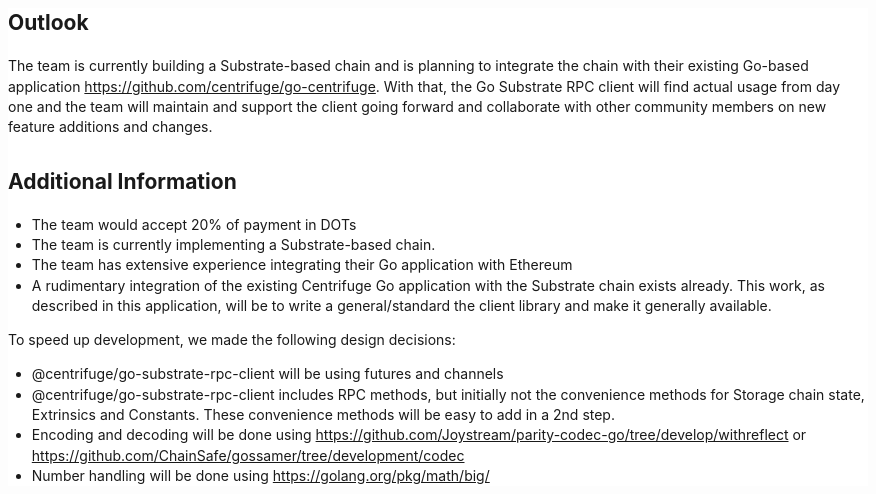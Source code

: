 ## Outlook
The team is currently building a Substrate-based chain and is planning to integrate the chain with their existing Go-based application https://github.com/centrifuge/go-centrifuge. With that, the Go Substrate RPC client will find actual usage from day one and the team will maintain and support the client going forward and collaborate with other community members on new feature additions and changes.

## Additional Information
* The team would accept 20% of payment in DOTs
* The team is currently implementing a Substrate-based chain.
* The team has extensive experience integrating their Go application with Ethereum
* A rudimentary integration of the existing Centrifuge Go application with the Substrate chain exists already. This work, as described in this application, will be to write a general/standard the client library and make it generally available.

To speed up development, we made the following design decisions:
* @centrifuge/go-substrate-rpc-client will be using futures and channels
* @centrifuge/go-substrate-rpc-client includes RPC methods, but initially not the convenience methods for Storage chain state, Extrinsics and Constants. These convenience methods will be easy to add in a 2nd step.
* Encoding and decoding will be done using https://github.com/Joystream/parity-codec-go/tree/develop/withreflect or https://github.com/ChainSafe/gossamer/tree/development/codec
* Number handling will be done using https://golang.org/pkg/math/big/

____________________

● **Prompt**:
Reproduce, word for word, every line from the start of the records down to and including the line with "application with Ethereum"; skip the pictures.

● **Answer for this exercise**:
Source code

: ## Outlook
The team is currently building a Substrate-based chain and is planning to integrate the chain with their existing Go-based application https://github.com/centrifuge/go-centrifuge. With that, the Go Substrate RPC client will find actual usage from day one and the team will maintain and support the client going forward and collaborate with other community members on new feature additions and changes.

## Additional Information
* The team would accept 20% of payment in DOTs
* The team is currently implementing a Substrate-based chain.
* The team has extensive experience integrating their Go application with Ethereum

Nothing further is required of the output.